Relationship Selling
Relationship is very important to making a sale. Product knowledge matters, but technical information will only take you so far: no matter how well-designed or useful it is, no product can ever truly 'sell itself.' And remember, what makes you enthusiastic about your product is not necessarily what will motivate them. If you have built a relationship with your customer - if you can connect with them on a personal and professional level - you will earn their trust and credibility. They will be more likely to open up with you about how their business operates and the kind of help they need. And the more you know your customer, the better you can key in to what motivates them and present your service to them in a way they will respond to.

Selling and Pacing
One of the key measurements that defines the DISC Behavioral-Style Model is the spectrum of extroversion to introversion. This characteristic, in DISC, also relates to pace: that is, how quickly a person tends to speak, think or react, and how much time it takes them to make decisions. Differences in pace are frequently to blame for the miscommunications and disconnect we feel when we interact with another person. In sales, understanding these differences is vital to your success. It is particularly important to be aware of how one type tends to react to another. To some extroverts, the reserved, measured tone of an naturally-introverted salesperson can be taken as negative or depressing, and the exchange becomes something to escape as soon as possible. By the same token, the exuberance and outgoing manner of a natural extrovert can come across, to some introverts, like a 'used-car salesman' - they may interpret it as glibness or insincerity and grow suspicious. To a large degree, your sales success depends on your ability to recognize and adjust to the pace of your customer.

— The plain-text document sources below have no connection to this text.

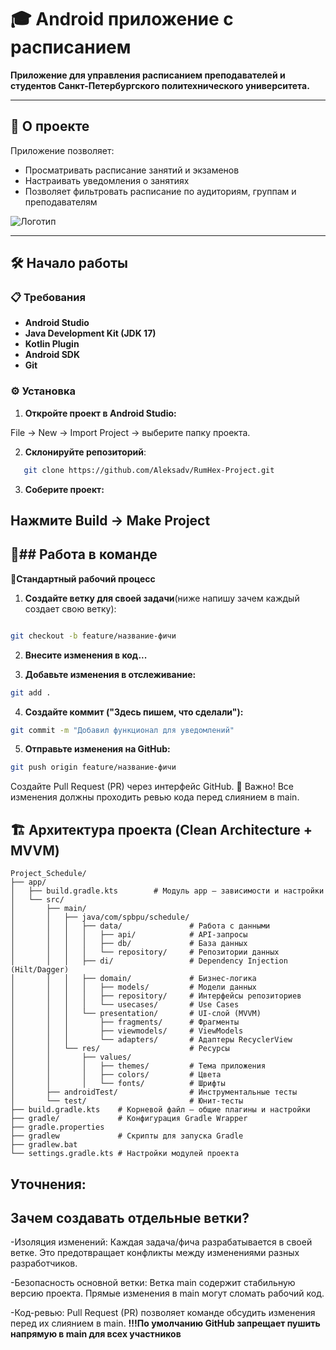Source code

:# 🎓 Android приложение с расписанием  
**Приложение для управления расписанием преподавателей и студентов Санкт-Петербургского политехнического университета.**  

---

## 📝 О проекте  
Приложение позволяет:  
- Просматривать расписание занятий и экзаменов   
- Настраивать уведомления о занятиях
- Позволяет фильтровать расписание по аудиториям, группам и преподавателям

![Логотип]() <!--потом здесь добавим ссылку на изображение -->  

---

## 🛠 Начало работы  

### 📋 Требования  
- **Android Studio**  
- **Java Development Kit (JDK 17)**
- **Kotlin Plugin** 
- **Android SDK** 
- **Git**

### ⚙️ Установка  
1. **Откройте проект в Android Studio:**

File → New → Import Project → выберите папку проекта.

2. **Склонируйте репозиторий**:  
```bash  
   git clone https://github.com/Aleksadv/RumHex-Project.git
```
3. **Соберите проект:**

Нажмите Build → Make Project
---
👥## Работа в команде
---
🔄**Стандартный рабочий процесс**

1. **Создайте ветку для своей задачи**(ниже напишу зачем каждый создает свою ветку):

```bash

git checkout -b feature/название-фичи
```
2. **Внесите изменения в код...**

3. **Добавьте изменения в отслеживание:**

```bash
git add .
```  
4. **Создайте коммит ("Здесь пишем, что сделали"):**

```bash
git commit -m "Добавил функционал для уведомлений"
```
5. **Отправьте изменения на GitHub:**

```bash
git push origin feature/название-фичи
```
Создайте Pull Request (PR) через интерфейс GitHub.
🚨 Важно!
Все изменения должны проходить ревью кода перед слиянием в main.

## 🏗 Архитектура проекта (Clean Architecture + MVVM)

```text
Project_Schedule/
├── app/
│   ├── build.gradle.kts        # Модуль app — зависимости и настройки
│   └── src/
│       ├── main/
│       │   ├── java/com/spbpu/schedule/
│       │   │   ├── data/               # Работа с данными
│       │   │   │   ├── api/            # API-запросы
│       │   │   │   ├── db/             # База данных
│       │   │   │   └── repository/     # Репозитории данных
│       │   │   ├── di/                 # Dependency Injection (Hilt/Dagger)
│       │   │   ├── domain/             # Бизнес-логика
│       │   │   │   ├── models/         # Модели данных
│       │   │   │   ├── repository/     # Интерфейсы репозиториев
│       │   │   │   └── usecases/       # Use Cases
│       │   │   └── presentation/       # UI-слой (MVVM)
│       │   │       ├── fragments/      # Фрагменты
│       │   │       ├── viewmodels/     # ViewModels
│       │   │       └── adapters/       # Адаптеры RecyclerView
│       │   └── res/                    # Ресурсы
│       │       ├── values/
│       │       │   ├── themes/         # Тема приложения
│       │       │   ├── colors/         # Цвета
│       │       │   └── fonts/          # Шрифты
│       ├── androidTest/                # Инструментальные тесты
│       └── test/                       # Юнит-тесты
├── build.gradle.kts    # Корневой файл — общие плагины и настройки
├── gradle/             # Конфигурация Gradle Wrapper
├── gradle.properties
├── gradlew             # Скрипты для запуска Gradle
├── gradlew.bat
└── settings.gradle.kts # Настройки модулей проекта
```

## Уточнения:
**Зачем создавать отдельные ветки?**
---
-Изоляция изменений:
Каждая задача/фича разрабатывается в своей ветке. Это предотвращает конфликты между изменениями разных разработчиков.

-Безопасность основной ветки:
Ветка main содержит стабильную версию проекта. Прямые изменения в main могут сломать рабочий код.

-Код-ревью:
Pull Request (PR) позволяет команде обсудить изменения перед их слиянием в main.
**!!!По умолчанию GitHub запрещает пушить напрямую в main для всех участников**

Sales: Connecting with Enthusiasm
In sales, you need to be genuinely interested in the other person. To some people, this is easy. Others may find it difficult to take a personal interest in conversing with someone who doesn't share their same interests. They may feel like it's just not in their personality. But 'being interested' is not something that's set in your DNA - like so many other things we do, it's a habit. It is a skill that can be developed by anyone. The reason that it seems to come naturally to some people to pick up on a customer's wavelength and adjust to it, is simply that they've had so many years to practice it. They most likely developed that habit at a very early age. And meanwhile, those who have trouble connecting with people have been practicing just the same: practicing telling themselves they're not good at it, they don't like it, or they just don't care. But anyone can learn to connect with people; all it takes is practice. So just do it. Do 'interested.'

Listening, Selling and Closing
Reflective listening is a technique that works really well in sales. It is a form of active listening: a technique that involves paying close attention to a customer's words as well as their body language, context and other forms of non-verbal communication, and respond with statements that paraphrase or clarify what they have said. In reflective listening, you are restating their words back to them in a way that hopefully leads them in a direction you would like them to go. For example, if a customer says, "We have a lot of expenses and I don't know if we can afford to make any purchases right now," you might come back with a response like, "So what you're saying is that any investment you make right now has to be a really good one for your company." Technically, it isn't actually what they said - but it does bring into focus an element of what is implied by what they have said; and it does so in a way that helps you draw them into a more positive, receptive or focused attitude.